As much as our eyes are the windows to our souls, they also reflect our overall health. Our eyes serve as an early warning system that alerts us to any changes that need medical attention right away.

You may see changes in your eyes as you get older, but some of these changes can indicate other health issues you may not have noticed otherwise. Here, we'll look at eight medical problems whose symptoms appear in the eyes.


Eyelid Twitching

A common cause of eyelid twitching is ocular myokymia. It is usually harmless and can sometimes be triggered by tiredness, caffeine or alcohol, or even stress. In rare cases, they may indicate problems with the nervous system such as Parkinson's disease, brain damage from inflammation or stroke, reactions to specific mental health medications, Meige syndrome, multiple sclerosis, hemifacial spasm, and bell palsy.


Yellow Eyes

Having jaundice means having liver problems that cause high bilirubin levels made by your liver because it can't be filtered out fast enough. If you have jaundice, the whites of your eyes, known as the sclera, become yellow.

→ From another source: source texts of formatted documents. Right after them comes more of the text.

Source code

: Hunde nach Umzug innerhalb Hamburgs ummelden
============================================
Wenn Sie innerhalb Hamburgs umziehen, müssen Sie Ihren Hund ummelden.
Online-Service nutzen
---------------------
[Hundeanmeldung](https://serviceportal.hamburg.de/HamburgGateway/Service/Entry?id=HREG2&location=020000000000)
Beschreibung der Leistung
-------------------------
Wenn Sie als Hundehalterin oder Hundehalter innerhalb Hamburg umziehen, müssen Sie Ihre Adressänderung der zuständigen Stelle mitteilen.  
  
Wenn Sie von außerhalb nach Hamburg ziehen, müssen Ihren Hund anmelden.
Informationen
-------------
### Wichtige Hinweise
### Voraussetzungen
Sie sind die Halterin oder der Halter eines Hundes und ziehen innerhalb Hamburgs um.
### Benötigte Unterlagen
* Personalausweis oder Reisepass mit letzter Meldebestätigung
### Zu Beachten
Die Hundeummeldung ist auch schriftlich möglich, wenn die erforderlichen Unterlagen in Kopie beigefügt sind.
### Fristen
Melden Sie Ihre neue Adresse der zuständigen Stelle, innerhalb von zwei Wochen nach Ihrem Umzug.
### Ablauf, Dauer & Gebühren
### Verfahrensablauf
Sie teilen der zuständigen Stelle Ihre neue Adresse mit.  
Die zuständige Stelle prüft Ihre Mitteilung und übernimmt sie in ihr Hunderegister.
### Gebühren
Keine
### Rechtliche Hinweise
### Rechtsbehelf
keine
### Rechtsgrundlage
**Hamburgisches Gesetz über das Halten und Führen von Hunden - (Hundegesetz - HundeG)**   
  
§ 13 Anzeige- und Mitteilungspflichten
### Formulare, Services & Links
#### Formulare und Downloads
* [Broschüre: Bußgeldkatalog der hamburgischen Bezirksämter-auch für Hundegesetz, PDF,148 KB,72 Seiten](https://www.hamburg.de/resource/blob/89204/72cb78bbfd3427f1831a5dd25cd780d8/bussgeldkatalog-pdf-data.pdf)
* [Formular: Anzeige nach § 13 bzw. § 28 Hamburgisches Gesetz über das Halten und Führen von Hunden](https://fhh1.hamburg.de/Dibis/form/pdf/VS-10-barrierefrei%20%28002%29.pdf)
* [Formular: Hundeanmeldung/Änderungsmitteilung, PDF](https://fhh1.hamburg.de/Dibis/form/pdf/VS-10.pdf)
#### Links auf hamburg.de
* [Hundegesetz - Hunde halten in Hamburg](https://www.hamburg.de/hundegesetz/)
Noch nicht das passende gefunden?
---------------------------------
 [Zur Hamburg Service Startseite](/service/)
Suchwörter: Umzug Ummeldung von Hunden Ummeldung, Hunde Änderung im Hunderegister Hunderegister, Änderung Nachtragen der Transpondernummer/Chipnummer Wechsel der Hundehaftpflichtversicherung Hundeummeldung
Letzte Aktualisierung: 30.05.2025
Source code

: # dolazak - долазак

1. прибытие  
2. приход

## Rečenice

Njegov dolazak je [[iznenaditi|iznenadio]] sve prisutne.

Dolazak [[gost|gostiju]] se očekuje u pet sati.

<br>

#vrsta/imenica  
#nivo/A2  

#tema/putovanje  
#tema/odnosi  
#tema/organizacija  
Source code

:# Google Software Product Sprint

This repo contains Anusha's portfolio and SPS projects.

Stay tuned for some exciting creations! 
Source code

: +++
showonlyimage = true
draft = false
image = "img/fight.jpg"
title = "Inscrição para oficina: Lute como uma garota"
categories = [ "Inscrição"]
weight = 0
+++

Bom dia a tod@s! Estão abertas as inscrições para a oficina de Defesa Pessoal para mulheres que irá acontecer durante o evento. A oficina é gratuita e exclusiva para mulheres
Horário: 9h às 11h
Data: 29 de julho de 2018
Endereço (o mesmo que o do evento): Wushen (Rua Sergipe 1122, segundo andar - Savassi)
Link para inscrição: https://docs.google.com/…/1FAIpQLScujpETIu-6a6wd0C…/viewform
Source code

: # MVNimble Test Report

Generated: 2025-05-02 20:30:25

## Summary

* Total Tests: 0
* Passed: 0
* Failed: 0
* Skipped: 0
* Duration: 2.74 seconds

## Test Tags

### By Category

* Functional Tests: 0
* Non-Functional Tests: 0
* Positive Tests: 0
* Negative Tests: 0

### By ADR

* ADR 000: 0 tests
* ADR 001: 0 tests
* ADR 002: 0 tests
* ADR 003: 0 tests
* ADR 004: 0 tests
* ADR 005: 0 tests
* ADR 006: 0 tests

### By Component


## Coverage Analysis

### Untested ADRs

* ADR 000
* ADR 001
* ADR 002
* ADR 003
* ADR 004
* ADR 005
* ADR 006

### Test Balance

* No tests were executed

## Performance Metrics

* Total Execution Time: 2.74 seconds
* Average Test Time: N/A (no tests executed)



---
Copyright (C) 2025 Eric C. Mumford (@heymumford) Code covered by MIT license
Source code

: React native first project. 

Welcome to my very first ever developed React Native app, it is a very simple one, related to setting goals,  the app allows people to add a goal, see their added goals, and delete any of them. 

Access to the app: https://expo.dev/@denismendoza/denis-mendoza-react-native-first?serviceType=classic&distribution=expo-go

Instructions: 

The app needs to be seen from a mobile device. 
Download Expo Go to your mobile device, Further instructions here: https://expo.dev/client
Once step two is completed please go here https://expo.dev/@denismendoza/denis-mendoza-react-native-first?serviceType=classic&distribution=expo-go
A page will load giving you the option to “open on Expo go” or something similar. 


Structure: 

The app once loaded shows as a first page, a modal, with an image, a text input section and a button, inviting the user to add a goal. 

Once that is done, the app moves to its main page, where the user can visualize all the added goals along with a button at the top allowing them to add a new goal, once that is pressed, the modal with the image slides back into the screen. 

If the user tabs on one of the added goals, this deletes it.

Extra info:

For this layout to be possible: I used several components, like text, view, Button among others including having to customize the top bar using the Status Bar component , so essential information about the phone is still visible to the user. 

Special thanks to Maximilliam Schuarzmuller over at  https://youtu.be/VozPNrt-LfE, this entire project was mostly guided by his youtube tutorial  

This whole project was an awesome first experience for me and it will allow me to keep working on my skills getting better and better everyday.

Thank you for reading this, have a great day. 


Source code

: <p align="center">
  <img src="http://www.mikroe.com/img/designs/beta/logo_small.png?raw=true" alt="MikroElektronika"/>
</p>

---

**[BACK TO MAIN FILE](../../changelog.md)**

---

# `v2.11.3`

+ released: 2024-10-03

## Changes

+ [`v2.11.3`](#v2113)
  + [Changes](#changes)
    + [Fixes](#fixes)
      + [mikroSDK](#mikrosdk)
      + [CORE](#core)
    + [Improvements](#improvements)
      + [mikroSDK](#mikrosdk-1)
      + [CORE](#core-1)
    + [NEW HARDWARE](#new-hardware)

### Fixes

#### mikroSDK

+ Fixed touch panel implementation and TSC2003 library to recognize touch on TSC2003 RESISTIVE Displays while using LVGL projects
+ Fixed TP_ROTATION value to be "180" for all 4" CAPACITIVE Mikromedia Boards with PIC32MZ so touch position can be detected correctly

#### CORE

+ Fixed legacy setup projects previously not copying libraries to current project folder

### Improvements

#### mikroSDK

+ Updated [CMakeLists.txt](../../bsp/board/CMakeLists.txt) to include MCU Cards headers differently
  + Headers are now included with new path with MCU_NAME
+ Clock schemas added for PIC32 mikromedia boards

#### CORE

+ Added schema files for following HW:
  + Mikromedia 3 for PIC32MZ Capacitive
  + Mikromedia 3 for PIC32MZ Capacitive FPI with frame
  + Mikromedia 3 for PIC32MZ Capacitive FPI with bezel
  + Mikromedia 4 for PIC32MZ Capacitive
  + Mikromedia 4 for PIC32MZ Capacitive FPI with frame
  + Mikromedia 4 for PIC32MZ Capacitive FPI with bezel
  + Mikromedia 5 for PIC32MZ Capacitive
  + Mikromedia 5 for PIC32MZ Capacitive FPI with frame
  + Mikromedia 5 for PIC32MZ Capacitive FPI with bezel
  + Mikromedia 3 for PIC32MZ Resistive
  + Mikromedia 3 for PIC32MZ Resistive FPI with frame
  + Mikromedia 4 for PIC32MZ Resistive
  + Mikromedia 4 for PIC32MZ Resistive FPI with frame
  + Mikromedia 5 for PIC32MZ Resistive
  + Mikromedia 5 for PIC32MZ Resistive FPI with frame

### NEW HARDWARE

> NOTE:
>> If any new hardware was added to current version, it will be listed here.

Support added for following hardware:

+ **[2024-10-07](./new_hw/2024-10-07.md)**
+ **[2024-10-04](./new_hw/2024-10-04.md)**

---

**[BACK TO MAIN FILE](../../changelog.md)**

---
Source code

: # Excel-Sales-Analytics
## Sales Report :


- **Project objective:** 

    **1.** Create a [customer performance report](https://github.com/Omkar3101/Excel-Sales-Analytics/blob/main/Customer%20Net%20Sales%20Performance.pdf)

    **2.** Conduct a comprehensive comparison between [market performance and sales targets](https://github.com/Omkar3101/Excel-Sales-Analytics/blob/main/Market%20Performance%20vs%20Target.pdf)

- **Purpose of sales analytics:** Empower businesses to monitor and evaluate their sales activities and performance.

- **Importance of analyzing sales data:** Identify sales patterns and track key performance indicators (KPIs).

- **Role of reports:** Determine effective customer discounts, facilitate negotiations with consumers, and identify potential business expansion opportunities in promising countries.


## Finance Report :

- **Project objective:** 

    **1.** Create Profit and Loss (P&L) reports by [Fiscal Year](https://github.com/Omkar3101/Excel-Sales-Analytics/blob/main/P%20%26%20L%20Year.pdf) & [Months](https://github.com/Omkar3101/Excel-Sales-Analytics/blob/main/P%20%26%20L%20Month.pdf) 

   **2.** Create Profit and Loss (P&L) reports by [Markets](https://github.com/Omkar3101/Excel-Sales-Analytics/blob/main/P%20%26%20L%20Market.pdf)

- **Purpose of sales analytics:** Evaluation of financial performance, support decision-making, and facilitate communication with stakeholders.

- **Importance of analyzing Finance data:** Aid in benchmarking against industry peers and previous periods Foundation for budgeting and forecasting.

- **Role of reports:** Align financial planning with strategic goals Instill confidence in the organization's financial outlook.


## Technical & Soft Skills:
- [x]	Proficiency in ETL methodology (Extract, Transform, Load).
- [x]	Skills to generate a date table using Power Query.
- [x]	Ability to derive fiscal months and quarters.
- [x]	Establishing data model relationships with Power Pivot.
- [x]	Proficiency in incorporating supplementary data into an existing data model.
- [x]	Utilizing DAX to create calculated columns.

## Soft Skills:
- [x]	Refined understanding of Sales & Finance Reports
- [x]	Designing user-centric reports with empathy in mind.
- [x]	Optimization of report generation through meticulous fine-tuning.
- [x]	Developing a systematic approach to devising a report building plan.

Several factors can cause liver damage, including bad diets, cancer, infections, and chronic alcohol abuse.


Blurred Vision

There are several ways diabetes can cause blurry vision; sometimes, it's just a minor problem that can be managed by stabilizing your blood sugar or taking eye drops. At other times, it's something more serious that should be discussed with your doctor.

Diabetic retinopathy causes the tiny blood vessels in the retina to leak blood and other fluids into the vitreous. Ophthalmologists can usually seal the leaks with lasers and get rid of unwanted blood vessels. Those who have blurred vision at night and have trouble seeing are also symptoms of diabetic retinopathy.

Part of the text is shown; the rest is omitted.